What you should do: Within the records below is a range that opens at the line with "Counterhex (Upgrade the" and closes at the line with "and Vicious 4.". Return that range word for word, both ends included, and only that range.

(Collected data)
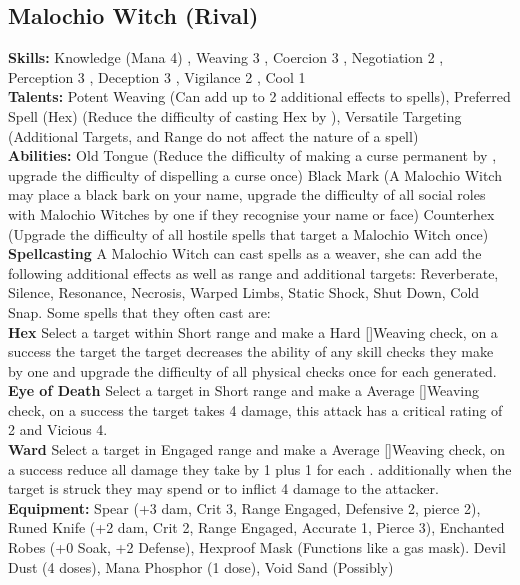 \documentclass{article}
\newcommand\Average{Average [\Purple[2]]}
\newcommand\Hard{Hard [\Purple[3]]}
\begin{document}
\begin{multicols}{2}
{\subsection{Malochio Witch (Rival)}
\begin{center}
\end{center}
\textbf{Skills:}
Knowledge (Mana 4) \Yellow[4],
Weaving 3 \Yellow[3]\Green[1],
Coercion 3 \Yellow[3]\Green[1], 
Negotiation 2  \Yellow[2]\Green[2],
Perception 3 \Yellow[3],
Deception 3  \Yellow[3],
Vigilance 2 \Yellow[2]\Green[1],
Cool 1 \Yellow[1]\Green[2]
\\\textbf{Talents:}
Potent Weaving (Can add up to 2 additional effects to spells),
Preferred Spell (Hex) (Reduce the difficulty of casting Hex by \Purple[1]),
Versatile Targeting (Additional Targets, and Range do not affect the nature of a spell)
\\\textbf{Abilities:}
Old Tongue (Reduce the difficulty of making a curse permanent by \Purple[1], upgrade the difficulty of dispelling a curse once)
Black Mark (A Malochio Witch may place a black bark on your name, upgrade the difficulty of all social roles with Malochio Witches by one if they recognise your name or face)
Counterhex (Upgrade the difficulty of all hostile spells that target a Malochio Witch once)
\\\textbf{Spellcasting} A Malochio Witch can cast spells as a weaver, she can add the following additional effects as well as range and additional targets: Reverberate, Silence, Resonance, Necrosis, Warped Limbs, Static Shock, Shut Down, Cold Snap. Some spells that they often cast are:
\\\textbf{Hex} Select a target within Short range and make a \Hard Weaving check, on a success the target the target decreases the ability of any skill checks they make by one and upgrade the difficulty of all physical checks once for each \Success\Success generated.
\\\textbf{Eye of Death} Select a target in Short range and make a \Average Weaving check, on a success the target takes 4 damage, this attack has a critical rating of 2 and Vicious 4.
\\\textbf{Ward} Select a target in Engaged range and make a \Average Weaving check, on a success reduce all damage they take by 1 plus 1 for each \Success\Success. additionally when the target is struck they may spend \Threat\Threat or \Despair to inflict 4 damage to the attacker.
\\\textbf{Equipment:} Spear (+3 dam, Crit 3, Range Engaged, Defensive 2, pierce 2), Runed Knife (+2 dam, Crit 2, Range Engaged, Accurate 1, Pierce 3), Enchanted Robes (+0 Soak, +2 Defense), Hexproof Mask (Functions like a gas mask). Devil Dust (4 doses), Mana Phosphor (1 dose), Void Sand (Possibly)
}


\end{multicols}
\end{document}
--
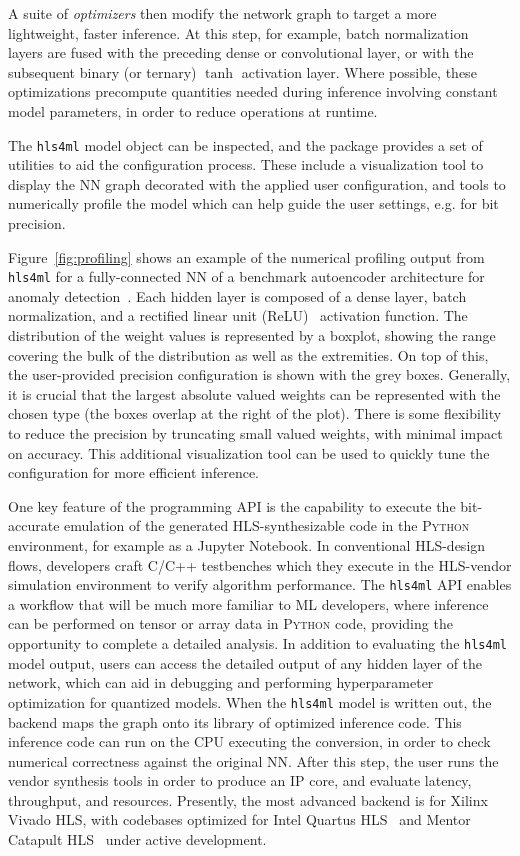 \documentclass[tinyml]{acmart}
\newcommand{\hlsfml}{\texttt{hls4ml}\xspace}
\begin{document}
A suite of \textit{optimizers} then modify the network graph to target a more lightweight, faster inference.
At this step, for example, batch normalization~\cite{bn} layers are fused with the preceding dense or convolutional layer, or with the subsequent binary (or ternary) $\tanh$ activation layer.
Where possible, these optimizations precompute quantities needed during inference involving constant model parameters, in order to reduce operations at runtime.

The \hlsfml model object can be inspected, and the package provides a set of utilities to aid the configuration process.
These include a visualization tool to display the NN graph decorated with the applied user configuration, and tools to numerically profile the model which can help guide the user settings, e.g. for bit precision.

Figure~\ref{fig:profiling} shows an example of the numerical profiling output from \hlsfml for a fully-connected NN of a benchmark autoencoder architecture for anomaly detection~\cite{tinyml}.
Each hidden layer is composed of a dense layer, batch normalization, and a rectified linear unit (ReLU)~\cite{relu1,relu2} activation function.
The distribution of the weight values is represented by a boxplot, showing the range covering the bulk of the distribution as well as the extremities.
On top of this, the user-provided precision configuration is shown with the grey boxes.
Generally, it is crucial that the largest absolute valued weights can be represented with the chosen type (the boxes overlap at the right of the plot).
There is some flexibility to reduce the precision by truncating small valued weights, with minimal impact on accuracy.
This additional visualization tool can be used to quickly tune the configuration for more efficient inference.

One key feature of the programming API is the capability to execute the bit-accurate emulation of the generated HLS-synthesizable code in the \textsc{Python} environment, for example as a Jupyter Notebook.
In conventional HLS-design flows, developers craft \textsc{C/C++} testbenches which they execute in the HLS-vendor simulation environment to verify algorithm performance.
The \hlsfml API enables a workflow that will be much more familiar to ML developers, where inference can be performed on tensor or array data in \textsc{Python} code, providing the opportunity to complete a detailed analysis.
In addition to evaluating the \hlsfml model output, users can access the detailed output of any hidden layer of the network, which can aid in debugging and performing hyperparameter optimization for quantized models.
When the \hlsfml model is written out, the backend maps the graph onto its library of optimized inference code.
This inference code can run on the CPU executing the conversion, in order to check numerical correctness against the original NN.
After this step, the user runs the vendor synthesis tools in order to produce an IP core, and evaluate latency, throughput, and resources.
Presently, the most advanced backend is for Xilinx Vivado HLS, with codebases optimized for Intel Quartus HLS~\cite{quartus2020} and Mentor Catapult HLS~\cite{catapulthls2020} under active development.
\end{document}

Task result:
Counterhex (Upgrade the difficulty of all hostile spells that target a Malochio Witch once)
\\\textbf{Spellcasting} A Malochio Witch can cast spells as a weaver, she can add the following additional effects as well as range and additional targets: Reverberate, Silence, Resonance, Necrosis, Warped Limbs, Static Shock, Shut Down, Cold Snap. Some spells that they often cast are:
\\\textbf{Hex} Select a target within Short range and make a \Hard Weaving check, on a success the target the target decreases the ability of any skill checks they make by one and upgrade the difficulty of all physical checks once for each \Success\Success generated.
\\\textbf{Eye of Death} Select a target in Short range and make a \Average Weaving check, on a success the target takes 4 damage, this attack has a critical rating of 2 and Vicious 4.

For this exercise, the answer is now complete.